The first step is to make the stock, which you can get started on right after dinner.

Making Stock
1) Remove all the usable turkey meat from the turkey carcass to save for making sandwiches later or for adding to the soup.
2) Put the leftover bones and skin into a large stock pot and cover with water. Add any drippings that weren't used to make gravy, any veggies like celery, onion, or garlic (not stuffing) that had been in the cavity of the turkey, and any giblets (except liver) that haven't been used already.
3) Add salt and pepper, about 1 tsp of salt, 1/2 tsp of pepper. It sort of depends on how big your turkey is. You can always add salt to the soup later.
4) Bring to a boil and reduce heat to bring the stock to a high simmer.
5) Simmer uncovered at least 4 hours, occassionally skimming off the foam that comes to the surface. Often, if we start the soup in the evening, we'll simmer for several hours, turn off the heat, cover with a tight-fitting lid, and leave on the stove for the night.
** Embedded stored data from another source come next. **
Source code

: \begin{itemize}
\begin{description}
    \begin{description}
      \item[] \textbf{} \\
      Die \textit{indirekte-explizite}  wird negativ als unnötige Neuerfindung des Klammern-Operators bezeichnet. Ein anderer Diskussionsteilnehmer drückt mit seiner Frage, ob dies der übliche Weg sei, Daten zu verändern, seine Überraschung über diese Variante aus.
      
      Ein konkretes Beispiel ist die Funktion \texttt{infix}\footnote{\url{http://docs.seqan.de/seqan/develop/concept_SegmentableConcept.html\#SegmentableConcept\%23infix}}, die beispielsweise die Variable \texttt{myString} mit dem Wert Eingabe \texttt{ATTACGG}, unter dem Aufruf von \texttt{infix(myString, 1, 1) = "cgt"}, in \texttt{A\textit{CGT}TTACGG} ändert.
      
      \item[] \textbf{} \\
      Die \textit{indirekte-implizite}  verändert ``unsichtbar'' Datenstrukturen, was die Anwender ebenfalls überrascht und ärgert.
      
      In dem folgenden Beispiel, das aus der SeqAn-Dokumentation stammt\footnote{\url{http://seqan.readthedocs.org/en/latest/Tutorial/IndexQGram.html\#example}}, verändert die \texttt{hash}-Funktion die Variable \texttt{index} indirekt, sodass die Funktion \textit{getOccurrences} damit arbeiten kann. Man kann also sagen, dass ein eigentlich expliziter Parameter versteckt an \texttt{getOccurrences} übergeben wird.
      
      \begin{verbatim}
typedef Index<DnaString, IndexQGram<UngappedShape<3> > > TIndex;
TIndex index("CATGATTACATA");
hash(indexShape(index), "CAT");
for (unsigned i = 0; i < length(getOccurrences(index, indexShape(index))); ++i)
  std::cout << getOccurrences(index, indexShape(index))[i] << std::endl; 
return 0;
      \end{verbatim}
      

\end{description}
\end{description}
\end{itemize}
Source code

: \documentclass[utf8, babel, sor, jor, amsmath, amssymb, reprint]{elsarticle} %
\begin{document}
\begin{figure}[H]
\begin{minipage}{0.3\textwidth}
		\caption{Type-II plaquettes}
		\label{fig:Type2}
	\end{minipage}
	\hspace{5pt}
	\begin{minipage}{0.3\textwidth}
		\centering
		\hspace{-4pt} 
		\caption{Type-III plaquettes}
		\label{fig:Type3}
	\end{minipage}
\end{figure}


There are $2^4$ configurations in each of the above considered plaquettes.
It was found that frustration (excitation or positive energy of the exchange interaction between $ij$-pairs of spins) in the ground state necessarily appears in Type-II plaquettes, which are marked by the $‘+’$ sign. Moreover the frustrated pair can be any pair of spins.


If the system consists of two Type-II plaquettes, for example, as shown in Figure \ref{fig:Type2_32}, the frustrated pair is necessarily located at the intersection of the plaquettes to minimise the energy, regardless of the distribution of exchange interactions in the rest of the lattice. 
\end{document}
In the morning, we turn the heat back on and bring the soup up to a simmer again. (Reheating the soup this way, and bringing it to a high simmer for at least 10 minutes will kill any microbes that may have made their way into the soup.)
6) Remove the bones and strain the stock.
7) If making stock for future use in soup you may want to reduce the stock by simmering a few hours longer to make it more concentrated and easier to store.

Making the Turkey Soup
Prepare the turkey soup much as you would a chicken soup. With your stock already made, add chopped carrots, onions, and celery in equal parts. Add some parsley, a couple cloves of garlic. You can add rice or noodles (or not if you want the low carb version). Take some of the remaining turkey meat you reserved earlier, shred it into bite sized pieces and add to the soup. You may also want to add some chopped tomatoes, either fresh or canned. Add seasoning - poultry seasoning, sage, thyme, marjoram and/or a bouillion cube. Add salt and pepper to taste.